+++ DATA UNDER STUDY +++
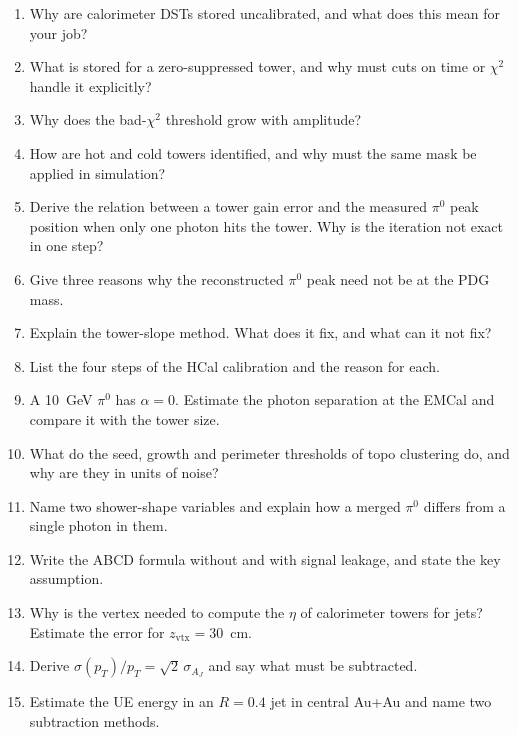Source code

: \documentclass[11pt,letterpaper]{article}
\begin{document}
\begin{enumerate}[label=Q\arabic*.]
\item Why are calorimeter DSTs stored uncalibrated, and what does this mean for your job?
\item What is stored for a zero-suppressed tower, and why must cuts on time or $\chi^2$ handle it explicitly?
\item Why does the bad-$\chi^2$ threshold grow with amplitude?
\item How are hot and cold towers identified, and why must the same mask be applied in simulation?
\item Derive the relation between a tower gain error and the measured $\pi^0$ peak position when only one photon hits the tower. Why is the iteration not exact in one step?
\item Give three reasons why the reconstructed $\pi^0$ peak need not be at the PDG mass.
\item Explain the tower-slope method. What does it fix, and what can it not fix?
\item List the four steps of the HCal calibration and the reason for each.
\item A 10~GeV $\pi^0$ has $\alpha=0$. Estimate the photon separation at the EMCal and compare it with the tower size.
\item What do the seed, growth and perimeter thresholds of topo clustering do, and why are they in units of noise?
\item Name two shower-shape variables and explain how a merged $\pi^0$ differs from a single photon in them.
\item Write the ABCD formula without and with signal leakage, and state the key assumption.
\item Why is the vertex needed to compute the $\eta$ of calorimeter towers for jets? Estimate the error for $z_{\mathrm{vtx}}=30$~cm.
\item Derive $\sigma(p_T)/p_T=\sqrt2\,\sigma_{A_J}$ and say what must be subtracted.
\item Estimate the UE energy in an $R=0.4$ jet in central Au+Au and name two subtraction methods.
\end{enumerate}

\end{document}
+++
▶ WHAT IS BEING ASKED:
Search the listing for the word "towers" and return each line that holds it.

▶ WORKED SOLUTION:
\item How are hot and cold towers identified, and why must the same mask be applied in simulation?
\item Why is the vertex needed to compute the $\eta$ of calorimeter towers for jets? Estimate the error for $z_{\mathrm{vtx}}=30$~cm.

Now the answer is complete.